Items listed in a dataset
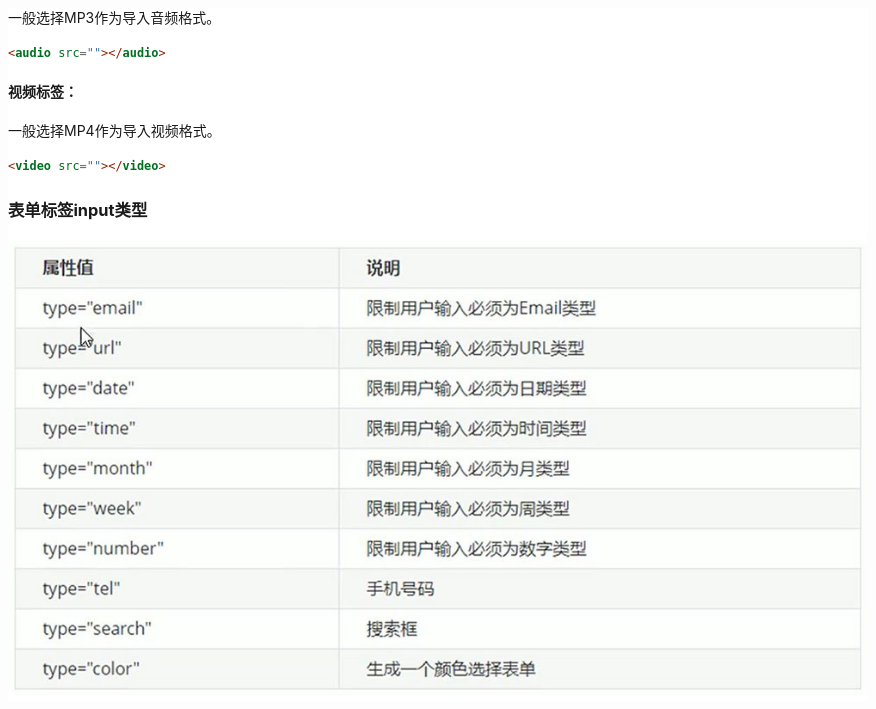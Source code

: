 一般选择MP3作为导入音频格式。

```html
<audio src=""></audio>
```

#### 视频标签：

一般选择MP4作为导入视频格式。

```html
<video src=""></video>
```

### 表单标签input类型

![input](../.vuepress/public/input.jpg)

* [WHAT YOU HAVE TO DO]: From the first line to the last, please copy the data exactly, with the pictures left out.

* [SOLVED EXERCISE]:
Source code

: 一般选择MP3作为导入音频格式。

```html
<audio src=""></audio>
```

#### 视频标签：

一般选择MP4作为导入视频格式。

```html
<video src=""></video>
```

### 表单标签input类型

![input](../.vuepress/public/input.jpg)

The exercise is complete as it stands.